The City Of Beersheba
The city of Beersheba is located in the northern Negev. It is the ‘Capital of the Negev,’ and the largest city in the south. In 1906, it took place the declaration of Beersheba as a city before establishing Israel’s state. Moreover, it was first mentioned in the book of Genesis in the Torah. Indeed, in Beersheba, it was made the covenant between Abraham and Abimelech, king of Gerar: “therefore, he called that place Beersheba (swore=נשבע) because there they both swore.”
In the Torah, other stories link the city to Abraham, Isaac, and Jacob; therefore, it is also called the Fathers’ City. The city has always been of great historical importance. It is mentioned throughout Israel’s history in different periods: from the Chalcolithic period, the Iron Age, the periods of Roman and Ottoman rule in Israel, the period of the British Mandate, and the War of Independence.

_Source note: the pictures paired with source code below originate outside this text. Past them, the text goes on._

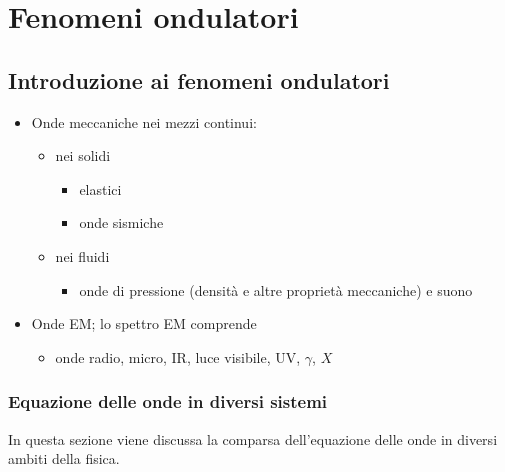 \documentclass[letterpaper,10pt,italian]{jupyterBook}
\begin{document}
\sphinxstepscope


\part{Fenomeni ondulatori}

\sphinxstepscope


\chapter{Introduzione ai fenomeni ondulatori}
\label{\detokenize{ch/waves/intro:introduzione-ai-fenomeni-ondulatori}}\label{\detokenize{ch/waves/intro:physics-hs-waves-intro}}\label{\detokenize{ch/waves/intro::doc}}\begin{itemize}
\item {} 
\sphinxAtStartPar
Onde meccaniche nei mezzi continui:
\begin{itemize}
\item {} 
\sphinxAtStartPar
nei solidi
\begin{itemize}
\item {} 
\sphinxAtStartPar
elastici

\item {} 
\sphinxAtStartPar
onde sismiche

\end{itemize}

\item {} 
\sphinxAtStartPar
nei fluidi
\begin{itemize}
\item {} 
\sphinxAtStartPar
onde di pressione (densità e altre proprietà meccaniche) e suono

\end{itemize}

\end{itemize}

\item {} 
\sphinxAtStartPar
Onde EM; lo spettro EM comprende
\begin{itemize}
\item {} 
\sphinxAtStartPar
onde radio, micro, IR, luce visibile, UV, \(\gamma\), \(X\)

\end{itemize}

\end{itemize}


\section{Equazione delle onde in diversi sistemi}
\label{\detokenize{ch/waves/intro:equazione-delle-onde-in-diversi-sistemi}}\label{\detokenize{ch/waves/intro:physics-hs-waves-equation-examples}}
\sphinxAtStartPar
In questa sezione viene discussa la comparsa dell’equazione delle onde in diversi ambiti della fisica.
\end{document}
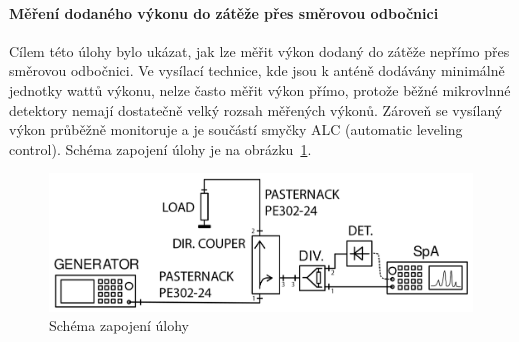 \documentclass[11pt,a4paper]{article}
\begin{document}
\paragraph*{Měření dodaného výkonu do zátěže přes směrovou odbočnici} Cílem této úlohy bylo ukázat, jak lze měřit výkon dodaný do zátěže nepřímo přes směrovou odbočnici. Ve vysílací technice, kde jsou k anténě dodávány minimálně jednotky wattů výkonu, nelze často měřit výkon přímo, protože běžné mikrovlnné detektory nemají dostatečně velký rozsah měřených výkonů. Zároveň se vysílaný výkon průběžně monitoruje a je součástí smyčky ALC (automatic leveling control). Schéma zapojení úlohy je na obrázku~\ref{fig:task2-zapojeni}.
\begin{figure}[!ht]
    \centering
    \includegraphics[width=.8\textwidth]{src/task2-zapojeni.png}
    \caption{\label{fig:task2-zapojeni}Schéma zapojení úlohy}
\end{figure}
\end{document}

Of course, even in recent years, Beersheba did not stop developing and surprising. And this is precisely the time to get to know Beersheba!
Historical Sites Of The City Of Beersheba
On a tour of the city of Beersheba, you can see and experience its fascinating past. The prominent landmarks of this fantastic city are:
- The Well of Abraham is the biblical well, and you can learn about our father, Abraham. The place has an impressive audio-visual performance, which is translated into nine languages.
- The Mosaic of Peace dates back to 2017. This is a project by the artist David Vakstein, with a large and impressive mosaic made by students and teachers. It symbolises multiculturalism of Israel with the co-existence of Jewish, Christian, and Muslim culture.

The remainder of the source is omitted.